As for the “Old Bell,” another of these starting-points of the Uxbridge coaches, it was pulled down in 1897. It stood on the site of Gamage’s, in Holborn, opposite Fetter Lane. Of another Uxbridge house, the “Bull,” a few doors away, the sign, the figure of a ferocious black bull, very properly chained and fastened by a secure girth, still exists on the frontage, but “Black Bull Chambers,” a set of grimy modern “model” dwellings, now occupy the coach-yard. The “Bell and Crown,” afterwards “Ridler’s,” next Furnival’s Inn, has been swept away to help make room for an extension of the Prudential Assurance Offices, and the “New Inn,” 52, Old Bailey, has given place to warehouses and the premises of a firm of wholesale newsagents. Away westward, the Uxbridge and other short stages called at the “Green Man and Still,” at the corner of Argyll Street, Oxford Circus, and at the “Gloucester Warehouse,” near Park Lane. The last-named was rebuilt forty years ago, but the “Green Man and Still” was only demolished in February 1901.
THE SHORT STAGE. After J. Pollard.
The time taken over the eighteen miles between the City and Uxbridge was three hours. To Richmond in 1821, when short stages ran frequently from five different inns, the time was an hour and a half. As many as fourteen coaches ran to that town in 1838, most of them making six journeys a day. Shillibeer and his omnibuses, introduced in 1829, had by that time rendered the exclusive short-stages old-fashioned, and they were gradually replaced by the more commodious and popular vehicles, whose occupants were in turn looked down upon by the short-stage passengers, just as they had been despised by the four-horse coaches.
CHAPTER IX
COACH-PROPRIETORS
None among the servants of the public earned their living more hardly, or took greater risks in the ordinary way of business, than the coach proprietors. It was a business in which the few—the very few—became rich, and the majority lived a strenuous life, with empty pockets at the end of it. It was very truly said of them, as a class, that they lived hard, worked hard, swore hard, and died hard. To this was sometimes added that they held hard, by which you are to understand that what money they did succeed in getting they grasped tightly. This last was, however, by no means a characteristic of the majority, who very often dissipated what they had made by successful ventures on one road by disastrous competition on another. There was never a more speculative business than that of a coach-proprietor, and never one so cursed with insane competition. Why embittered rivalries of this kind should have been more common on the road than in any other line is only to be explained by the hypothesis that a certain element of sporting emulation entered into it; and a kind of foolish pride that impelled a man to put and keep a line of coaches on a road to “nurse” a rival, not always with the hope of earning a profit for himself, but with the idea of cutting up another man’s ground.

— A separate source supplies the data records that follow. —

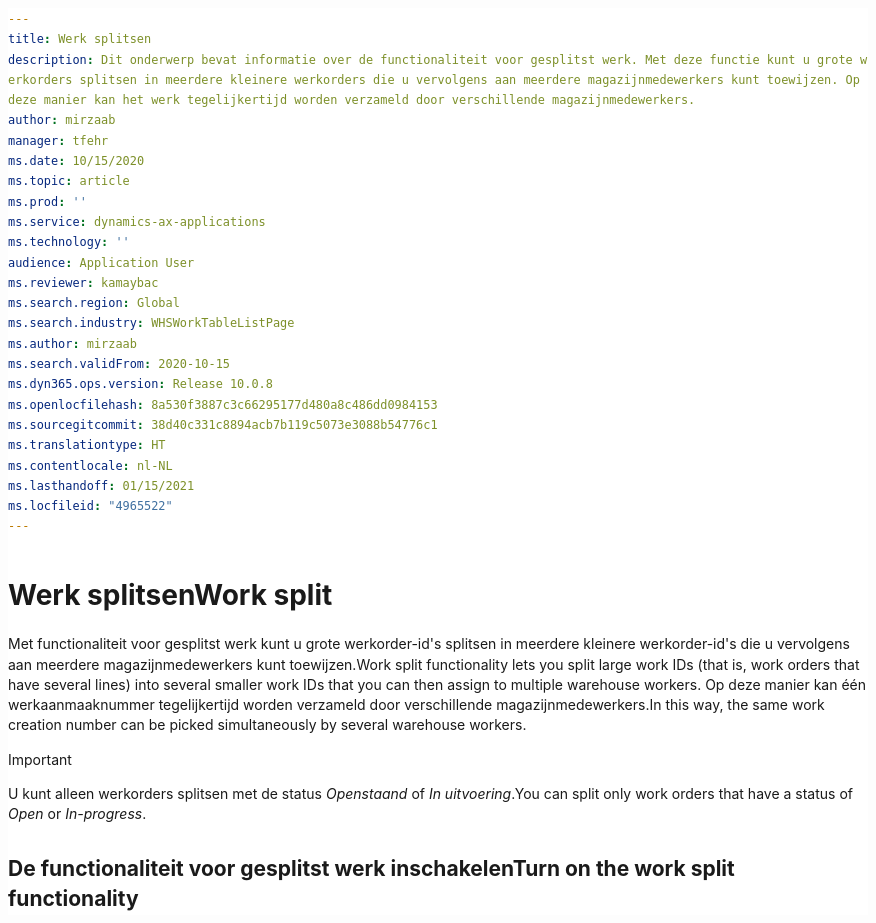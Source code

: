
 ```yaml
---
title: Werk splitsen
description: Dit onderwerp bevat informatie over de functionaliteit voor gesplitst werk. Met deze functie kunt u grote werkorders splitsen in meerdere kleinere werkorders die u vervolgens aan meerdere magazijnmedewerkers kunt toewijzen. Op deze manier kan het werk tegelijkertijd worden verzameld door verschillende magazijnmedewerkers.
author: mirzaab
manager: tfehr
ms.date: 10/15/2020
ms.topic: article
ms.prod: ''
ms.service: dynamics-ax-applications
ms.technology: ''
audience: Application User
ms.reviewer: kamaybac
ms.search.region: Global
ms.search.industry: WHSWorkTableListPage
ms.author: mirzaab
ms.search.validFrom: 2020-10-15
ms.dyn365.ops.version: Release 10.0.8
ms.openlocfilehash: 8a530f3887c3c66295177d480a8c486dd0984153
ms.sourcegitcommit: 38d40c331c8894acb7b119c5073e3088b54776c1
ms.translationtype: HT
ms.contentlocale: nl-NL
ms.lasthandoff: 01/15/2021
ms.locfileid: "4965522"
---
```

# <a name="work-split"></a><span data-ttu-id="7253d-105">Werk splitsen</span><span class="sxs-lookup"><span data-stu-id="7253d-105">Work split</span></span>

<span data-ttu-id="7253d-106">Met functionaliteit voor gesplitst werk kunt u grote werkorder-id's splitsen in meerdere kleinere werkorder-id's die u vervolgens aan meerdere magazijnmedewerkers kunt toewijzen.</span><span class="sxs-lookup"><span data-stu-id="7253d-106">Work split functionality lets you split large work IDs (that is, work orders that have several lines) into several smaller work IDs that you can then assign to multiple warehouse workers.</span></span> <span data-ttu-id="7253d-107">Op deze manier kan één werkaanmaaknummer tegelijkertijd worden verzameld door verschillende magazijnmedewerkers.</span><span class="sxs-lookup"><span data-stu-id="7253d-107">In this way, the same work creation number can be picked simultaneously by several warehouse workers.</span></span>

> [!IMPORTANT]
> <span data-ttu-id="7253d-108">U kunt alleen werkorders splitsen met de status *Openstaand* of *In uitvoering*.</span><span class="sxs-lookup"><span data-stu-id="7253d-108">You can split only work orders that have a status of *Open* or *In-progress*.</span></span>

## <a name="turn-on-the-work-split-functionality"></a><span data-ttu-id="7253d-109">De functionaliteit voor gesplitst werk inschakelen</span><span class="sxs-lookup"><span data-stu-id="7253d-109">Turn on the work split functionality</span></span>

The most outstanding figure among coach-proprietors was that of William Chaplin. He towered above all his contemporaries in the magnitude of his business, and was, when railways came to destroy it, first among those few who saw the folly of opposing steam, and were both acute enough and sufficiently fortunate to reap an additional advantage from the new order of things, instead of being ruined by it, as many less fortunate and less far-seeing men were.